History of EEDG

     The EEDG was formed in 1994 to advocate for the rights of the disabled on the East End of Long Island.  Our primary goal is to work for the full implementation of the American with Disabilities Act (ADA). This Act which was passed by Congress and signed into law by George Herbert Bush in 1991 was the greatest civil rights legislation since the civil rights act of 1964. We in the EEDG are standing on the shoulders of those who worked to get this legislation passed. Of all the people who fought for the ADA there are thousands who we will never hear about, who over centuries, just by living day to day with their disability touched the hearts of many around them. For years people tried to hide their disabilities believing that people would not think of them as whole, strong human beings. That kind of thinking has been turned on its head and we realize that many of the disabled people we know are also the strongest. 

     In 1992 the American with Disabilities Act came into effect and one of the requirements of it for municipalities was “citizen participation” in the implementation of it.   The Town of East Hampton had previously had a Handicapped Advisory Board but in 1993 it was changed to The Disabilities Advisory Board and a number of new members were invited to join.   The board was tasked with advising the Town on implementation of ADA and representing the disabled in the community.   In reviewing the requirements of ADA and looking over the Town and Village of East Hampton it quickly became apparent that most of the town both public and commercial was not in compliance.   A striking example was the United Artist Movie Theater in the heart of East Hampton.  There were no spaces provided for wheelchairs in the theaters, the bathrooms, snack counter, the phones all were not accessible and there was no assistive listening system.   The Advisory Board first asked Town and Village officials how the movie theater could be brought into compliance.  It turned out that local government could not inforce the ADA because it was Federal law and local governments have no jurisdiction.  So Board members made personal pleas to the local theater asking that it be made accessible to the disabled in compliance with ADA.   The local management said they had no power to do such renovations and referred inquiries to United Artist corporate Headquarters in Colorado.   A number of letters and phone calls later and many months passing made it clear that United Artist Inc. had no interest in complying with ADA and we were basically told to go away.

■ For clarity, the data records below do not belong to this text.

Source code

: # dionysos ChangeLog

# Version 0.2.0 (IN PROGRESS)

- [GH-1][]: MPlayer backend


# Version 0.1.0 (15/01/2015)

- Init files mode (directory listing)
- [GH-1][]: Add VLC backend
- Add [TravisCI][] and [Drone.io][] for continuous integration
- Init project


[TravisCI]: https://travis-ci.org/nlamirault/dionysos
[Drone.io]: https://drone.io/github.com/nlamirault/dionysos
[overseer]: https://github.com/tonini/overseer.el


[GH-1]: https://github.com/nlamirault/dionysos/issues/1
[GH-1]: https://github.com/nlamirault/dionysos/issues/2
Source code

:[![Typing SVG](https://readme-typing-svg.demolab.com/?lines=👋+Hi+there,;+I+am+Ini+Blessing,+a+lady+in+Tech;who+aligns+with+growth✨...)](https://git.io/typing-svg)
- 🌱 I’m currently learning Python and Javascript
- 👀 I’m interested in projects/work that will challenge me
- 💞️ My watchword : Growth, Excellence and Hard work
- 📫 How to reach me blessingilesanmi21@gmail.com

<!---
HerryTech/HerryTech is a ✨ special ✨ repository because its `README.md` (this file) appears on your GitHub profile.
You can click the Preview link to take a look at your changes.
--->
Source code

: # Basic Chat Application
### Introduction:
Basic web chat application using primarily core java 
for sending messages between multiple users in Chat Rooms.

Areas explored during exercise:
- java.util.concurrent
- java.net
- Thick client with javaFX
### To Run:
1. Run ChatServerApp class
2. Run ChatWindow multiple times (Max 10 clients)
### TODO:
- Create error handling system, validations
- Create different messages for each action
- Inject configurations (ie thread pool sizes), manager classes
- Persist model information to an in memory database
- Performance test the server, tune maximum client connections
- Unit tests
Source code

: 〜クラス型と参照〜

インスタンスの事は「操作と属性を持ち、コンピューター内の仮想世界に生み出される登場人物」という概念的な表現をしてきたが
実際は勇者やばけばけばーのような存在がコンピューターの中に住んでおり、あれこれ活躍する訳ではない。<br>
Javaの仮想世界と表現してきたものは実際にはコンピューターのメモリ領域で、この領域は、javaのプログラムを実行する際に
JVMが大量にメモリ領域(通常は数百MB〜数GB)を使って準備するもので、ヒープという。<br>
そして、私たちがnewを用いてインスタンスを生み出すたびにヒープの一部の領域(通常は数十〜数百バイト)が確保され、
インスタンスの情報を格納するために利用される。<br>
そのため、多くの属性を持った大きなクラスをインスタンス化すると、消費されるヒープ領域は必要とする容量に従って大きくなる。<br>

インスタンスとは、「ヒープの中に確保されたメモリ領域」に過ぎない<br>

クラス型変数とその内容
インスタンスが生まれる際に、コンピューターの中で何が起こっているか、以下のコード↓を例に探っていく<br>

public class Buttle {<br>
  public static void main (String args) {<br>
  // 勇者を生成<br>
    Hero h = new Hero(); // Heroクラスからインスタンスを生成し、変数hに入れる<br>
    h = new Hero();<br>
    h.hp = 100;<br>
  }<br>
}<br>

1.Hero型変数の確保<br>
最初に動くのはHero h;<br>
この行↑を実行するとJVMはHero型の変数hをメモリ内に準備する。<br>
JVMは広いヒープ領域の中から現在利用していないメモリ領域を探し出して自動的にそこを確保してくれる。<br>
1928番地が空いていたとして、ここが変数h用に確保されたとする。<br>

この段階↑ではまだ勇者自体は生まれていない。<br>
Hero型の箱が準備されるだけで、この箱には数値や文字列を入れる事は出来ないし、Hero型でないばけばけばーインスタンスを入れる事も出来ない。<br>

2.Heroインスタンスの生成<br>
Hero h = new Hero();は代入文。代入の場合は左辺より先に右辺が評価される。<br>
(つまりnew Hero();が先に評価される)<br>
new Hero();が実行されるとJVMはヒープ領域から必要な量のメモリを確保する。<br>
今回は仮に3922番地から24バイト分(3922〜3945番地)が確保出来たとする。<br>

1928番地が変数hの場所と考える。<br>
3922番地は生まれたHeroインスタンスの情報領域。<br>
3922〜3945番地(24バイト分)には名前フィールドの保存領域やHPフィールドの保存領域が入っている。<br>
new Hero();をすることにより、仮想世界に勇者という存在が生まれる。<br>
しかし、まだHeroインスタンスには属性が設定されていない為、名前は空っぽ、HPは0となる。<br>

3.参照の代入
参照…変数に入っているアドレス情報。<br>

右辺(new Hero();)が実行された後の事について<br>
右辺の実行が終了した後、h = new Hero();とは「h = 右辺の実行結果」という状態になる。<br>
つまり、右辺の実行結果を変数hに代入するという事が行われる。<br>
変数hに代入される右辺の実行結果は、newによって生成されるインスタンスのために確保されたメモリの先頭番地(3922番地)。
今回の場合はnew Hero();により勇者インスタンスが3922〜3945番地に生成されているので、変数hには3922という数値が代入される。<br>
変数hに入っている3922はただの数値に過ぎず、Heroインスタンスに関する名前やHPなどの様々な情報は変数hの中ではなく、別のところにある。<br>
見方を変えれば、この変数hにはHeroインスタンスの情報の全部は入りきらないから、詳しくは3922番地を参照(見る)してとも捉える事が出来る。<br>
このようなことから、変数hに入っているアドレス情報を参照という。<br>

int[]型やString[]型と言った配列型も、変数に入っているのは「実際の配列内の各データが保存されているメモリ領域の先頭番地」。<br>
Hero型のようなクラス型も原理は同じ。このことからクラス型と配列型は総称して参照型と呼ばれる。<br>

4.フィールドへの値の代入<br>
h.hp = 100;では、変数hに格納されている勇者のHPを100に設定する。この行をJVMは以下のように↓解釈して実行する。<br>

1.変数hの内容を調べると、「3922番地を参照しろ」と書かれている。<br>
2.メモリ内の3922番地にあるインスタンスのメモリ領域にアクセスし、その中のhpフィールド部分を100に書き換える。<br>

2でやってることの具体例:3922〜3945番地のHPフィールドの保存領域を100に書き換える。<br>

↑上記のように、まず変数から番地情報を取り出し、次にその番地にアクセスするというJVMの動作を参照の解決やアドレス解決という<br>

It became obvious that another approach was going to be required unless we wanted to go to Federal Court and sue which would take many years.  Some of the new members of the Advisory Board had previous experience fighting for the rights of minorities against the “Powers that Be” during the Civil Rights days of the 60’s.   They suggested if we couldn’t get UA to comply using local government and asking nicely that maybe there was another way.   So a number of members of the Advisory Board got together and formed a not for profit corporation, a 501c3, the East End Disabilities Group Inc.

The East End Disabilities Group first again polity asked UA to comply with the ADA .   When we were again rebuffed in late spring of 1994 EEDG went to the Village of East Hampton and applied for and got the first permit ever issued in the Village of East Hampton to demonstrate and picket on the sidewalks in East Hampton.  The weekend before Memorial Day EEDG supporters, with signs and petitions in wheelchairs and on crutches, family and friends, demonstrated in front of the theater calling for a boycott starting on the following Memorial Day weekend. Not surprisingly we got a great deal of local and regional press coverage.

United Artists Theater Corp. started renovations on Tuesday, work was sufficiently completed by Thursday, and the boycott was called off as a result. 

Subsequently United Artists started making the necessary ADA renovations in the Southampton Theater and then the rest of their theaters in the US came into compliance.